Sun. Dec 4th, 2022


China has appeared to take advantage of its digital yuan’s “managed anonymity” feature to combat money laundering, as Chinese police this month busted a criminal group allegedly involved in laundering money worth nearly 200 million yuan (US$28 million) using the e-CNY — the nation’s new central bank digital currency (CBDC) in testing.

Police in Longyan, a prefecture-level city in Chinese southeastern Fujian province, said on Sunday they arrested 20 suspects last week on suspicion of illegal business operation and engagement in money laundering using the e-CNY, in a law enforcement campaign dubbed “Hundred-day Action.”

Police said the suspects used the e-CNY and virtual tokens to offer illegal fund settlement services for overseas gambling and telecom scam activities.

The move underscores the People’s Bank of China’s (PBoC) efforts to require e-CNY wallets that hold higher balances and engage in larger transactions to go through a know-your-customer (KYC) process to support what the central bank calls “managed anonymity.”

“These definitely are the world’s dumbest thieves,” Richard Turrin, a Shanghai-based fintech consultant who published “Cashless: China’s Digital Currency Revolution,” told Forkast.

Turrin said there is no practical way for a criminal to effectively launder the digital yuan, as the authorities could track transaction history if they obtain a warrant.

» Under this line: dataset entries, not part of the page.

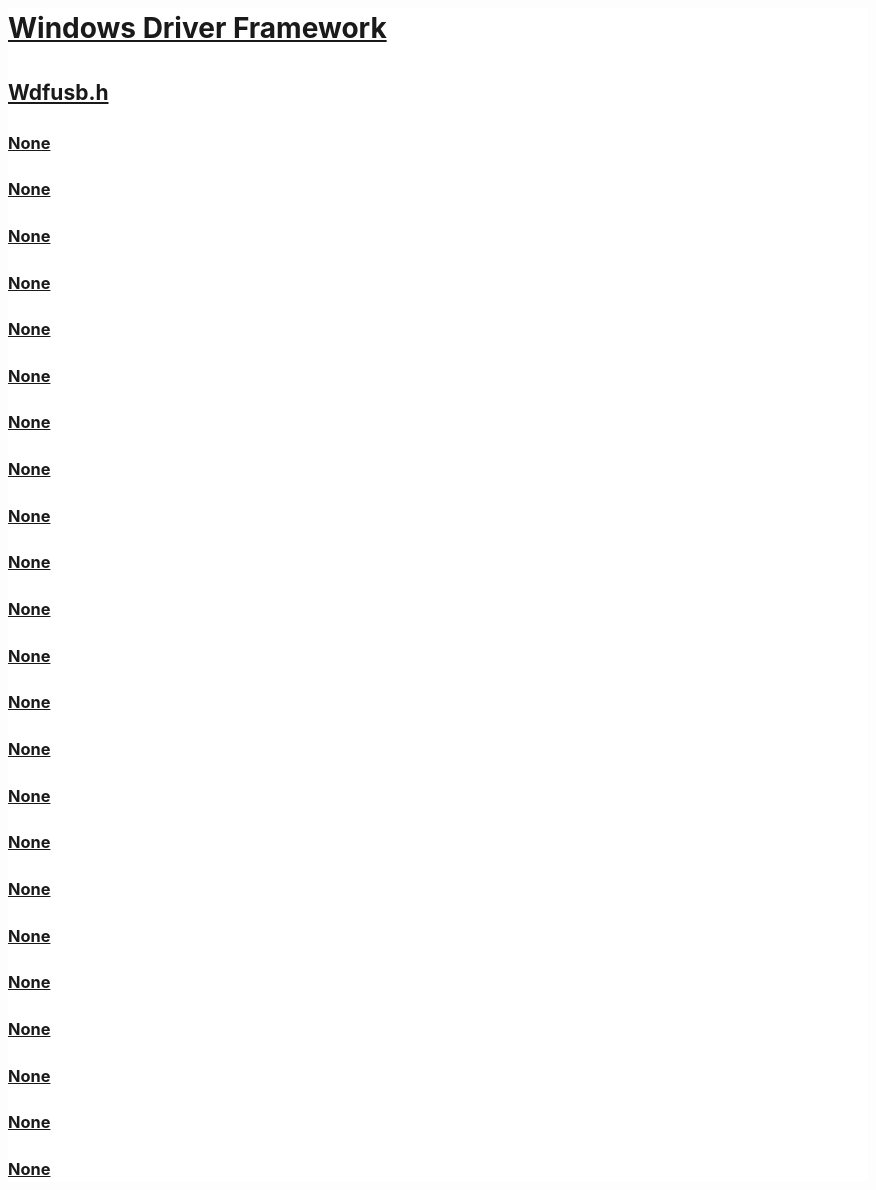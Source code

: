 # [Windows Driver Framework](../_wdf/index.md)
## [Wdfusb.h](index.md)
### [None](../wdfusb/nc-wdfusb-evt_wdf_usb_readers_failed.md)
### [None](../wdfusb/nc-wdfusb-evt_wdf_usb_reader_completion_routine.md)
### [None](../wdfusb/ne-wdfusb-_wdfusbtargetdeviceselectconfigtype.md)
### [None](../wdfusb/ne-wdfusb-_wdfusbtargetdeviceselectsettingtype.md)
### [None](../wdfusb/ne-wdfusb-_wdf_usb_bmrequest_direction.md)
### [None](../wdfusb/ne-wdfusb-_wdf_usb_bmrequest_recipient.md)
### [None](../wdfusb/ne-wdfusb-_wdf_usb_bmrequest_type.md)
### [None](../wdfusb/ne-wdfusb-_wdf_usb_device_traits.md)
### [None](../wdfusb/ne-wdfusb-_wdf_usb_pipe_type.md)
### [None](../wdfusb/ne-wdfusb-_wdf_usb_request_type.md)
### [None](../wdfusb/nf-wdfusb-wdfusbinterfacegetconfiguredpipe.md)
### [None](../wdfusb/nf-wdfusb-wdfusbinterfacegetconfiguredsettingindex.md)
### [None](../wdfusb/nf-wdfusb-wdfusbinterfacegetdescriptor.md)
### [None](../wdfusb/nf-wdfusb-wdfusbinterfacegetendpointinformation.md)
### [None](../wdfusb/nf-wdfusb-wdfusbinterfacegetinterfacenumber.md)
### [None](../wdfusb/nf-wdfusb-wdfusbinterfacegetnumconfiguredpipes.md)
### [None](../wdfusb/nf-wdfusb-wdfusbinterfacegetnumendpoints.md)
### [None](../wdfusb/nf-wdfusb-wdfusbinterfacegetnumsettings.md)
### [None](../wdfusb/nf-wdfusb-wdfusbinterfaceselectsetting.md)
### [None](../wdfusb/nf-wdfusb-wdfusbtargetdeviceallocandquerystring.md)
### [None](../wdfusb/nf-wdfusb-wdfusbtargetdevicecreate.md)
### [None](../wdfusb/nf-wdfusb-wdfusbtargetdevicecreateisochurb.md)
### [None](../wdfusb/nf-wdfusb-wdfusbtargetdevicecreateurb.md)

Since last year, scams and money laundering cases related to the e-CNY have emerged across China, with the police reportedly starting to investigate digital yuan flows to crack money laundering and fraud cases in Inner Mongolia, Jiangsu and Henan.

China has also been ramping up its e-CNY tests. As of the end of May, the country saw over 264 million digital yuan transactions, with a total value topping 83 billion yuan, according to official data released in July.

Besides e-CNY crimes, the world’s second-largest economy has seen a large amount of illicit fund flows with cryptocurrencies involved. On Monday, Chinese police said they have busted a large criminal group allegedly behind a 40 billion yuan (US$5.6 billion) crypto money laundering case, and have arrested 93 suspects across the country.

Although China banned cryptocurrency trading in September 2021 to crack down on what it calls a sector that has disrupted economic and financial order, the country still claimed the 10th spot on Chainalysis’ 2022 list of top crypto adoption countries published earlier this month.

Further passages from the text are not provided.